なぜ「Digital Transformation」が「DX」なのか?

Digital Transformation の略語が「DT」ではなく「DX」であるのには理由があります。
 
接頭語の Trans- には across と同じような意味があり、across には十字に交差するというニュアンスがあります。
そのような理由から、Trans- はしばしば「X」と省略されます。
ですので、Digital Transformation は「DT」ではなく「DX」と表記されるのです。
 
ビジネスマンでなくても、知っておいて損はない豆知識です。
Stockのバナー

「デジタルトランスフォーメーション」「デジタライゼーション」「デジタイゼーション」の違い

「デジタルトランスフォーメーション(Digital Transformation)」と同じような概念に、「デジタイゼーション」「デジタライゼーション」があります。
これらは「デジタル化」と一括りにされることがありますが、それぞれが異なる意味を持ちます。
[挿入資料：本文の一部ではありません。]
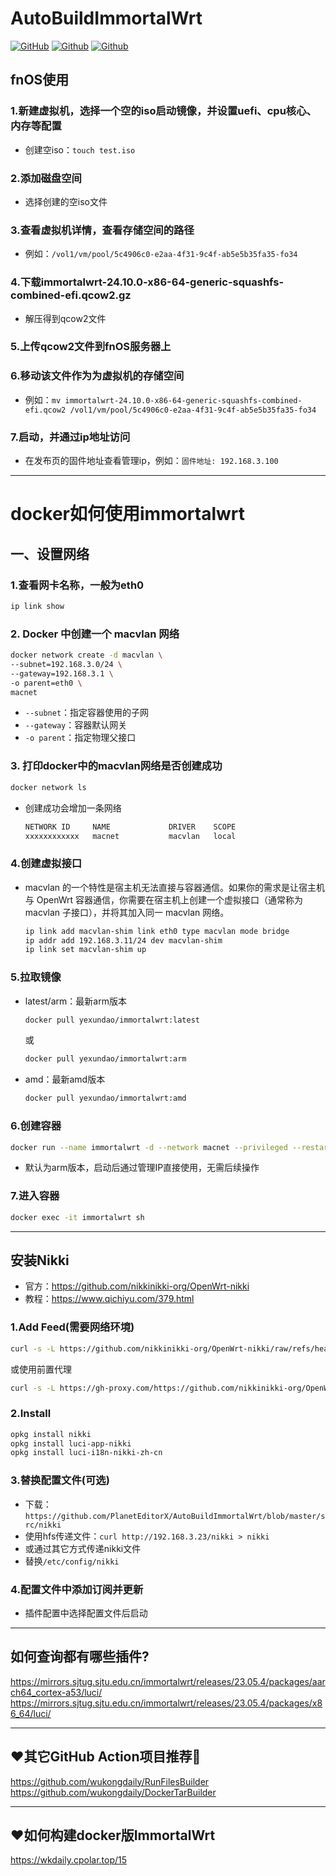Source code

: # AutoBuildImmortalWrt
[![GitHub](https://img.shields.io/github/license/wukongdaily/AutoBuildImmortalWrt.svg?label=LICENSE&logo=github&logoColor=%20)](https://github.com/PlanetEditorX/AutoBuildImmortalWrt/blob/main/LICENSE)
[![Github](https://img.shields.io/badge/RELEASE:AutoBuildImmortalWrt-123456?logo=github&logoColor=fff&labelColor=green&style=flat)](https://github.com/PlanetEditorX/AutoBuildImmortalWrt/releases)
[![Github](https://img.shields.io/badge/Docker%20Hub-%20yexundao/immortalwrt-blue?logo=docker)](https://hub.docker.com/repository/docker/yexundao/immortalwrt/tags)

## fnOS使用
### 1.新建虚拟机，选择一个空的iso启动镜像，并设置uefi、cpu核心、内存等配置
- 创建空iso：``` touch test.iso ```

### 2.添加磁盘空间
- 选择创建的空iso文件

### 3.查看虚拟机详情，查看存储空间的路径
- 例如：```/vol1/vm/pool/5c4906c0-e2aa-4f31-9c4f-ab5e5b35fa35-fo34```

### 4.下载immortalwrt-24.10.0-x86-64-generic-squashfs-combined-efi.qcow2.gz
- 解压得到qcow2文件

### 5.上传qcow2文件到fnOS服务器上

### 6.移动该文件作为为虚拟机的存储空间
- 例如：```mv immortalwrt-24.10.0-x86-64-generic-squashfs-combined-efi.qcow2 /vol1/vm/pool/5c4906c0-e2aa-4f31-9c4f-ab5e5b35fa35-fo34```
### 7.启动，并通过ip地址访问
- 在发布页的固件地址查看管理ip，例如：```固件地址: 192.168.3.100```

---
# docker如何使用immortalwrt
## 一、设置网络
### 1.查看网卡名称，一般为eth0
  ```bash
  ip link show
  ```

### 2. Docker 中创建一个 macvlan 网络
  ```bash
  docker network create -d macvlan \
  --subnet=192.168.3.0/24 \
  --gateway=192.168.3.1 \
  -o parent=eth0 \
  macnet
  ```
  - `--subnet`：指定容器使用的子网
  - `--gateway`：容器默认网关
  - `-o parent`：指定物理父接口

### 3. 打印docker中的macvlan网络是否创建成功
  ```bash
  docker network ls
  ```
- 创建成功会增加一条网络
  ```bash
  NETWORK ID     NAME             DRIVER    SCOPE
  xxxxxxxxxxxx   macnet           macvlan   local
  ```

### 4.创建虚拟接口
  - macvlan 的一个特性是宿主机无法直接与容器通信。如果你的需求是让宿主机与 OpenWrt 容器通信，你需要在宿主机上创建一个虚拟接口（通常称为 macvlan 子接口），并将其加入同一 macvlan 网络。
    ```bash
    ip link add macvlan-shim link eth0 type macvlan mode bridge
    ip addr add 192.168.3.11/24 dev macvlan-shim
    ip link set macvlan-shim up
    ```

### 5.拉取镜像
  - latest/arm：最新arm版本
    ```bash
    docker pull yexundao/immortalwrt:latest
    ```
    或
    ```bash
    docker pull yexundao/immortalwrt:arm
    ```
  - amd：最新amd版本
    ```bash
    docker pull yexundao/immortalwrt:amd
    ```

### 6.创建容器
  ```bash
  docker run --name immortalwrt -d --network macnet --privileged --restart=always yexundao/immortalwrt:latest /sbin/init
  ```
  - 默认为arm版本，启动后通过管理IP直接使用，无需后续操作

### 7.进入容器
  ```bash
  docker exec -it immortalwrt sh
  ```

---
## 安装Nikki
- 官方：https://github.com/nikkinikki-org/OpenWrt-nikki
- 教程：https://www.qichiyu.com/379.html

### 1.Add Feed(需要网络环境)
```bash
curl -s -L https://github.com/nikkinikki-org/OpenWrt-nikki/raw/refs/heads/main/feed.sh | ash
```
或使用前置代理
```bash
curl -s -L https://gh-proxy.com/https://github.com/nikkinikki-org/OpenWrt-nikki/raw/refs/heads/main/feed.sh | ash
```

### 2.Install
```bash
opkg install nikki
opkg install luci-app-nikki
opkg install luci-i18n-nikki-zh-cn
```

### 3.替换配置文件(可选)
- 下载：```https://github.com/PlanetEditorX/AutoBuildImmortalWrt/blob/master/src/nikki```
- 使用hfs传递文件：```curl http://192.168.3.23/nikki > nikki```
- 或通过其它方式传递nikki文件
- 替换`/etc/config/nikki`

### 4.配置文件中添加订阅并更新
- 插件配置中选择配置文件后启动

---
## 如何查询都有哪些插件?
https://mirrors.sjtug.sjtu.edu.cn/immortalwrt/releases/23.05.4/packages/aarch64_cortex-a53/luci/ <br>
https://mirrors.sjtug.sjtu.edu.cn/immortalwrt/releases/23.05.4/packages/x86_64/luci/

---
## ❤️其它GitHub Action项目推荐🌟
https://github.com/wukongdaily/RunFilesBuilder<br>
https://github.com/wukongdaily/DockerTarBuilder

---
## ❤️如何构建docker版ImmortalWrt
https://wkdaily.cpolar.top/15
「デジタライゼーション」「デジタイゼーション」の意味

「デジタイゼーション」
デジタイゼーションは、IT技術を活用することで特定の業務をデジタル化し、業務の効率化を目指すものです。
例えば、「紙の文書をデジタル化してクラウドで管理すること」や「アナログ広告ではなくオンライン広告を活用する」などが挙げられます。
 
「デジタライゼーション」
デジタライゼーションは、IT技術を活用することで業務フローや経営プロセスをデジタル化し、生産性の向上を目指すものです。
例えば、「生産ラインをオンラインで管理して、蓄積されたデータをもとに最適化をしていく」などが挙げられます。

3つの関係性

「デジタイゼーション」「デジタライゼーション」「デジタルトランスフォーメーション」は、それぞれが独立した概念ではなく、企業が競争優位を確立するための3ステップを指します。
 
ステップ① デジタイゼーション
アナログな情報や作業をデジタル化することで、データの蓄積や作業の標準化ができます。
 
ステップ② デジタライゼーション
蓄積されたデータを利用して、組織全体のプロセス最適化や顧客に付加価値を与えることを可能にします。
 
ステップ③デジタルトランスフォーメーション
ビジネスモデル自体がデジタル化され、今までにない価値を社会に提供することで企業の優位性が確立されます。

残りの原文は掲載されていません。